The situation surrounding the shares of U.S. game retailer GameStop is shaking the financial sector around the world. As this incident has turned into a confrontation between individual investors and hedge funds and a short sale issue, attention is being paid to the impact on Korea. Some observers say that discussions on the ban on short selling in Korea as well as the strengthening and abolition of short selling regulations will spark.


According to the financial sector and foreign media on the 31st, the price of the game stop has fluctuated for a week, especially this month. According to the New York Stock Exchange, the price of GameStop shares started at $17.25 on January 4 this year and rose to $31.40 on the 13th. It was $43.03 on Jan. 21 and $65.01 on Jan. It rose 92.71 percent from the previous day's close to $147.98 on the 26th and again jumped 134.84 percent to $347.51 on the 27th. On Friday, 44.29 percent fell to $193.60 and 67.87 percent jumped to $325.00 on Tuesday.


GameStop's market capitalization, which stood at $1.3 billion (1.5 trillion won) at the end of last year, surged to more than $22.3 trillion).


GameStop is a game retailer founded in 1984 in the United States. It mainly sells PC games and video games. Then, did the stock price soar because the business outlook of GameStop is good?


The situation is the opposite. As online purchases of games increase due to the spread of Corona 19, the business outlook of the retail store GameStop is expected to be poor. However, the situation was triggered by the short sale of hedge funds aiming for this.


Hedge funds such as Melvin Capital and Citron Research have started short selling after pessimistic views of stock prices. Citron Research publicly released its pessimistic outlook, prompting stock prices to fall and other investors to participate in short selling. Gamestop stocks, which had been trading at around 39 to 40 dollars, were expected to fall to around 20 dollars. Citron Research ridiculed GameStop as a failed retailer through Twitter, saying, "The person who buys stocks now is a fool in the poker game."

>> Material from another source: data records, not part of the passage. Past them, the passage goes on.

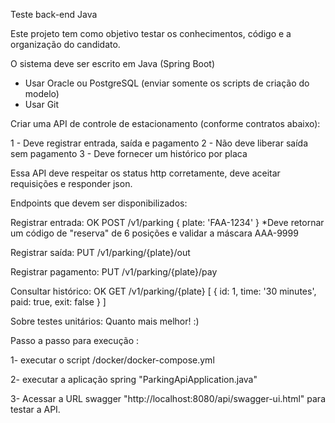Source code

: Teste back-end Java

Este projeto tem como objetivo testar os conhecimentos, código e a organização do candidato.

O sistema deve ser escrito em Java (Spring Boot)

 - Usar Oracle ou PostgreSQL (enviar somente os scripts de criação do modelo) 
 - Usar Git

Criar uma API de controle de estacionamento (conforme contratos abaixo):

1 - Deve registrar entrada, saída e pagamento
2 - Não deve liberar saída sem pagamento
3 - Deve fornecer um histórico por placa

Essa API deve respeitar os status http corretamente, deve aceitar requisições e responder json.

Endpoints que devem ser disponibilizados:

Registrar entrada: OK
POST /v1/parking
{ plate: 'FAA-1234' }
*Deve retornar um código de "reserva" de 6 posições e validar a máscara AAA-9999

Registrar saída:
PUT /v1/parking/{plate}/out

Registrar pagamento:
PUT /v1/parking/{plate}/pay

Consultar histórico: OK
GET /v1/parking/{plate}
[
  { id: 1, time: '30 minutes', paid: true, exit: false }
]

Sobre testes unitários:
Quanto mais melhor! :)




Passo a passo para execução : 

1- executar o script /docker/docker-compose.yml

2- executar a aplicação spring "ParkingApiApplication.java"

3- Acessar a URL swagger "http://localhost:8080/api/swagger-ui.html" para testar a API.

    

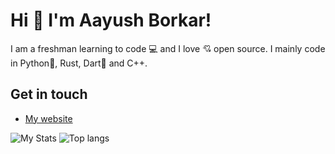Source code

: # Hi 👋 I'm Aayush Borkar!
I am a freshman learning to code 💻 and I love 💘 open source. I mainly code in Python🐍, Rust, Dart🎯 and C++.

## Get in touch
- [My website](https://aayushborkar14.github.io/)

![My Stats](https://github-readme-stats.vercel.app/api?username=aayushborkar14)
![Top langs](https://github-readme-stats.vercel.app/api/top-langs/?username=aayushborkar14&layout=compact)
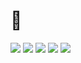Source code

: # 👋

<img src="https://img.shields.io/badge/Spring-black?style=flat&logo=Spring&logoColor=#6DB33F"/>
<img src="https://img.shields.io/badge/Java-blue?style=flat&logo=Java&logoColor=#6DB33F"/>
<img src="https://img.shields.io/badge/MySql-white?style=flat&logo=MySQL&logoColor=#4479A1"/>
<img src="https://img.shields.io/badge/JavaScript-blue?style=flat&logo=JavaScript&logoColor=#F7DF1E"/>
<img src="https://img.shields.io/badge/Notion-white?style=flat&logo=Notion&logoColor=#000000"/>
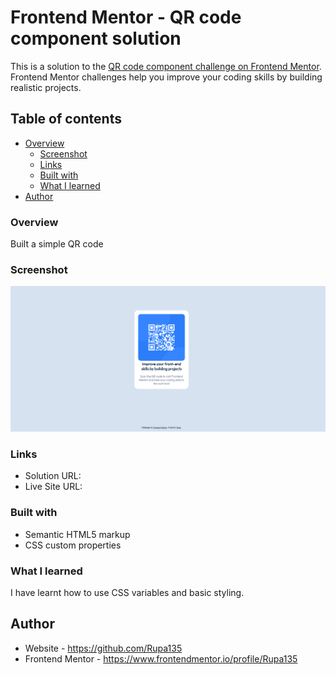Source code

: # Frontend Mentor - QR code component solution

This is a solution to the [QR code component challenge on Frontend Mentor](https://www.frontendmentor.io/challenges/qr-code-component-iux_sIO_H). Frontend Mentor challenges help you improve your coding skills by building realistic projects. 

## Table of contents

- [Overview](#overview)
  - [Screenshot](#screenshot)
  - [Links](#links)
  - [Built with](#built-with)
  - [What I learned](#what-i-learned)
- [Author](#author)


### Overview
Built a simple QR code

### Screenshot

![alt text](image.png)

### Links

- Solution URL: 
- Live Site URL: 
### Built with

- Semantic HTML5 markup
- CSS custom properties

### What I learned

I have learnt how to use CSS variables and basic styling.

## Author

- Website - https://github.com/Rupa135
- Frontend Mentor - https://www.frontendmentor.io/profile/Rupa135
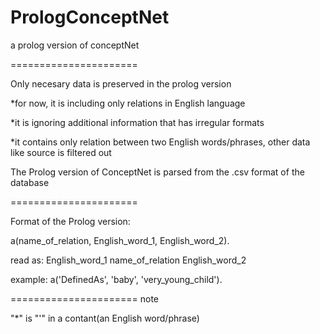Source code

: PrologConceptNet
================

a prolog version of conceptNet

======================

Only necesary data is preserved in the prolog version

  *for now, it is including only relations in English language

  *it is ignoring additional information that has irregular formats
  
  *it contains only relation between two English words/phrases, other data like source is filtered out

The Prolog version of ConceptNet is parsed from the .csv format of the database

======================

Format of the Prolog version:

a(name_of_relation, English_word_1, English_word_2).

read as: English_word_1       name_of_relation         English_word_2

example:
a('DefinedAs', 'baby', 'very_young_child').

======================
note

"*" is "'" in a contant(an English word/phrase)

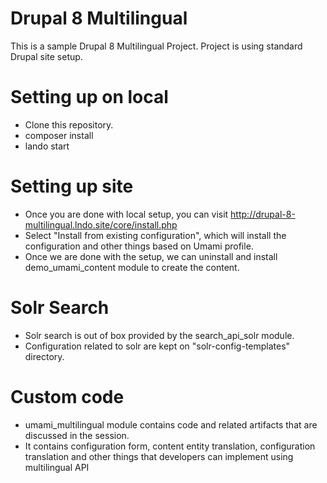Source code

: # Drupal 8 Multilingual
This is a sample Drupal 8 Multilingual Project.
Project is using standard Drupal site setup.

# Setting up on local
- Clone this repository.
- composer install
- lando start

# Setting up site
- Once you are done with local setup, you can visit http://drupal-8-multilingual.lndo.site/core/install.php
- Select "Install from existing configuration", which will install the configuration and other things based on Umami profile.
- Once we are done with the setup, we can uninstall and install demo_umami_content module to create the content.

# Solr Search
- Solr search is out of box provided by the search_api_solr module.
- Configuration related to solr are kept on "solr-config-templates" directory.

# Custom code
- umami_multilingual module contains code and related artifacts that are discussed in the session.
- It contains configuration form, content entity translation, configuration translation and other things that developers can implement using multilingual API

Short selling literally means "selling what you don't have," which means placing an order for sale without holding stocks. If stock prices fall in the future than they are now, the short-selling place will bring profits. On the other hand, if future stock prices rise, they will lose money. In the financial sector, short selling is seen as an investment technique and a product, but individual investors blame short selling for large-scale capital could lead to a fall in stock prices.


U.S. private investors, so-called ants, were angry as Citron Research and others publicly announced that they were short-selling. About 4 million individual investors declared war on hedge funds through Wall Street Betts, an online community in the U.S. And I started to buy game stop stocks.